Background: Post-ischemic neovascularization is crucial for cardiac repair after myocardial infarction (MI). While Orai1-dependent store-operated calcium entry is known to support angiogenesis, its specific role after MI remains unclear.
Methods: We stimulated human umbilical vein endothelial cells (ECs) with serum from patients with ST-segment-elevation MI to analyze proangiogenic mechanisms and to mimic the post-infarct systemic environment. We performed integrative analysis, including transcriptomics, proteomics, post-MI mouse heart single-cell RNA sequencing, and immunostaining.

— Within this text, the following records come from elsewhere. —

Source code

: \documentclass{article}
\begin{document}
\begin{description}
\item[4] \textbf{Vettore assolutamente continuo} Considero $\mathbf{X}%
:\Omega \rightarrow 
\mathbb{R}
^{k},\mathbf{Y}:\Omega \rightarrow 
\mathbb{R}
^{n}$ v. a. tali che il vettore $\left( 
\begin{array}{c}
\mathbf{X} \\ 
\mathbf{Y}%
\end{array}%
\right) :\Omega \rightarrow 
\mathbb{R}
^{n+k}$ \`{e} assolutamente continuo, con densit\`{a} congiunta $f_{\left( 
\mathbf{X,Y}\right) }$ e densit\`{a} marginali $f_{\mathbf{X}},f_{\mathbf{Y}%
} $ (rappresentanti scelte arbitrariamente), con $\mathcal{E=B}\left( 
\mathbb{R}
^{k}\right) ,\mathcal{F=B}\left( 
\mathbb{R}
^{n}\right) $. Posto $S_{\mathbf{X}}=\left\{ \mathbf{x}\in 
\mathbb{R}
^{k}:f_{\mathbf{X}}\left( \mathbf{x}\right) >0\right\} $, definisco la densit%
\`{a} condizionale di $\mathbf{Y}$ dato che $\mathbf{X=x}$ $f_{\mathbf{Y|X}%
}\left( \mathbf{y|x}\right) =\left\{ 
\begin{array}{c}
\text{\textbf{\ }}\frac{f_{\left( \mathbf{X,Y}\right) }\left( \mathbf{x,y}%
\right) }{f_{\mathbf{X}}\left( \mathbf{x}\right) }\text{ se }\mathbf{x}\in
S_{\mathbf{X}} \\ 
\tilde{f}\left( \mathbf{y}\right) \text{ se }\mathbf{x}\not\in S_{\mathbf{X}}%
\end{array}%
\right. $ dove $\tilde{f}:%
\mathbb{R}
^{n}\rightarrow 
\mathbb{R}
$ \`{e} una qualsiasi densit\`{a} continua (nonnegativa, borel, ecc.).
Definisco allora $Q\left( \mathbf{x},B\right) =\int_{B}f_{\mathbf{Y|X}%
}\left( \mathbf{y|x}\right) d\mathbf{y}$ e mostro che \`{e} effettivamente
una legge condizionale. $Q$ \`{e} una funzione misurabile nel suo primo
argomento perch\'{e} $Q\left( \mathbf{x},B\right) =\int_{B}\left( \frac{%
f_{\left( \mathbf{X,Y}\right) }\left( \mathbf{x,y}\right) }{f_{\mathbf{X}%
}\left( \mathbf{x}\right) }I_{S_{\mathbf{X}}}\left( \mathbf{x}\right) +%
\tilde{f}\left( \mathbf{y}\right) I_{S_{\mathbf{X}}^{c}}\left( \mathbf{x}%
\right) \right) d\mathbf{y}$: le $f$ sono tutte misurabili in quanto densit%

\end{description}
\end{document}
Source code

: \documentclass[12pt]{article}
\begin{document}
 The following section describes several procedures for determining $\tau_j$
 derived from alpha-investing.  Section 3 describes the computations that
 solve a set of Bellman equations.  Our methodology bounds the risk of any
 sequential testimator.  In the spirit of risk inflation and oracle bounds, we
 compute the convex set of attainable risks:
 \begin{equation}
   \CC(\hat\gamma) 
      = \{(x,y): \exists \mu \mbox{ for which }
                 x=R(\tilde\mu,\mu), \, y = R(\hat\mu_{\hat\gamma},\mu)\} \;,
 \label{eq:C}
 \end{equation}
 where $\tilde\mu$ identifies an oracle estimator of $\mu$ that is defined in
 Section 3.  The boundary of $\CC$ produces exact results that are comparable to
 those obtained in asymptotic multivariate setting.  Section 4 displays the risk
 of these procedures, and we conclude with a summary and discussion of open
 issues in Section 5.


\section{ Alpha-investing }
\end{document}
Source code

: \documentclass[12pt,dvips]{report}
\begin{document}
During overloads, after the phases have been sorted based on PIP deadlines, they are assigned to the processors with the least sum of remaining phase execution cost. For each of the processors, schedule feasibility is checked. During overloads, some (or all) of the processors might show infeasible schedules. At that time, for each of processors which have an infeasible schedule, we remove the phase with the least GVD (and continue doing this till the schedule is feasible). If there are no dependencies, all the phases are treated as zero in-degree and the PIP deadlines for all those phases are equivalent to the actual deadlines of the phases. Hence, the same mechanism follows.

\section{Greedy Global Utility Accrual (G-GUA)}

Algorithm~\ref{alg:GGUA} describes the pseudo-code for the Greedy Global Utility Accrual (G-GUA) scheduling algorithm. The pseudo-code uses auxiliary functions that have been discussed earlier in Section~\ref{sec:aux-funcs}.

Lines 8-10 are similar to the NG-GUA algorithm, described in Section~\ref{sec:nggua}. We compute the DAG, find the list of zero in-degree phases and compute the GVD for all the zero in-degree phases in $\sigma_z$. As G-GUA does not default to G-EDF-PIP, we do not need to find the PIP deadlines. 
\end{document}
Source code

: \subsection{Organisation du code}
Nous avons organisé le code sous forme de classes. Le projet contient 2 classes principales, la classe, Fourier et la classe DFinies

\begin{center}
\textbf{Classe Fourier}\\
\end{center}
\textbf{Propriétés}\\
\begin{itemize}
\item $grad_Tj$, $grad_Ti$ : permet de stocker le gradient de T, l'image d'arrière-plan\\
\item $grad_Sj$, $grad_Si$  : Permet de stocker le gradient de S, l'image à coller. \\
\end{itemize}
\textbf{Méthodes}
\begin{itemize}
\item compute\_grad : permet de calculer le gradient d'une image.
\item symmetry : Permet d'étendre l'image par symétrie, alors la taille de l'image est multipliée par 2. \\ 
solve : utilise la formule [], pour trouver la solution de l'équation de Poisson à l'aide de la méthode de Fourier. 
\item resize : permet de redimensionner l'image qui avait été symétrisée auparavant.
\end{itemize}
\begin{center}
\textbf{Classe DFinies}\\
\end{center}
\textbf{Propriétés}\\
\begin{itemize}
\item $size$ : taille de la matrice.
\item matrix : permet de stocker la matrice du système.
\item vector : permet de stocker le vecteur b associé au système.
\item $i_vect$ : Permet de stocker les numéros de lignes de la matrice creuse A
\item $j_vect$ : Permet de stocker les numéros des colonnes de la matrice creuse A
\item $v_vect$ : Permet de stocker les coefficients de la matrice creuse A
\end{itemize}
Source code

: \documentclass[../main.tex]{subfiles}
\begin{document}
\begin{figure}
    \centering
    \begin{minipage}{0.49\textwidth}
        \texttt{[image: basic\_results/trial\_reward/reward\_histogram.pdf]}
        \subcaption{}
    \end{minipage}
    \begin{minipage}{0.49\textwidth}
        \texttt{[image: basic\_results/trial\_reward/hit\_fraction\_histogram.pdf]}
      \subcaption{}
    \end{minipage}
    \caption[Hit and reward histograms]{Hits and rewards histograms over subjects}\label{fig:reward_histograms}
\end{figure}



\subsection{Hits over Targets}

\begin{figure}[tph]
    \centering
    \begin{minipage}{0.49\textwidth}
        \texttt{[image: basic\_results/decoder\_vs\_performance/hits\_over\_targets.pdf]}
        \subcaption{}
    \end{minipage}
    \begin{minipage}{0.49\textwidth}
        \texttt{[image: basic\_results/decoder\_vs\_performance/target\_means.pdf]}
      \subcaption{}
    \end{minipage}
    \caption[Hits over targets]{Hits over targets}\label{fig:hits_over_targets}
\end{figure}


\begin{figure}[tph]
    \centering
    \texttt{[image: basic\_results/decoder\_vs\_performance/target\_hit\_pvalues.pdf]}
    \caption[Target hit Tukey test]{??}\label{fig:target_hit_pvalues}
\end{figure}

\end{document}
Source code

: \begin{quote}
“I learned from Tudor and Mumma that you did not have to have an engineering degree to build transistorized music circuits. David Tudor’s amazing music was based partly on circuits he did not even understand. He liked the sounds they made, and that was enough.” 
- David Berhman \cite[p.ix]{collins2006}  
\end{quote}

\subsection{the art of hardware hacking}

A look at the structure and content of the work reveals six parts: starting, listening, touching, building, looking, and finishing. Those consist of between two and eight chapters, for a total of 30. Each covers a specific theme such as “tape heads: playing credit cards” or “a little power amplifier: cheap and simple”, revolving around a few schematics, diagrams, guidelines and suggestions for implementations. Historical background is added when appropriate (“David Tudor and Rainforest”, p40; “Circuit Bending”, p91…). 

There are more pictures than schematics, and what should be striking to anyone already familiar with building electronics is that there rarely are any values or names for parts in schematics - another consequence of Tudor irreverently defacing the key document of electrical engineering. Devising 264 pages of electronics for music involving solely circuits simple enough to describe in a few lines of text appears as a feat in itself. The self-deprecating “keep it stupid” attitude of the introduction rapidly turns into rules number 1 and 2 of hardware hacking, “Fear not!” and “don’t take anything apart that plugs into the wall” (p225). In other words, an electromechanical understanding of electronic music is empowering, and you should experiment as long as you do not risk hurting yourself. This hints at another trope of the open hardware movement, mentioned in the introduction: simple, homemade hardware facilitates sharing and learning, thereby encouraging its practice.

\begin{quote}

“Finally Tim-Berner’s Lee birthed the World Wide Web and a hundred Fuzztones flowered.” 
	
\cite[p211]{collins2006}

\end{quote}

Results: ST-segment-elevation MI serum enhanced angiogenesis by upregulating VEGF (vascular endothelial growth factor), Notch, and Ca2+ signaling pathways in EC. Notably, it increased Orai1 expression and store-operated calcium entry activity, required for EC migration and proliferation. Consistently, Orai1 inhibition with CM4620 significantly impaired subintestinal venous plexus development in zebrafish embryos. Single-cell RNA sequencing confirmed Orai1 upregulation, particularly in tip cells and proliferating EC clusters, which was confirmed in peri-infarct regions of mouse hearts and in tip-like cells in a 3-dimensional culture model. Proteomics analysis revealed that Orai1 silencing dysregulated VEGF and Notch1-related proangiogenic proteins. Furthermore, IL (interleukin)-17A mimicked ST-segment-elevation MI serum, inducing Orai1-mediated store-operated calcium entry and EC migration.
Conclusions: Together, these findings reveal a novel role for the Orai1-dependent mechanism in post-MI angiogenesis, highlighting Orai1 as a potential therapeutic target for cardiac repair.
Keywords: angiogenesis; coronary vessels; endothelial cells; interleukin-17; myocardial infarction.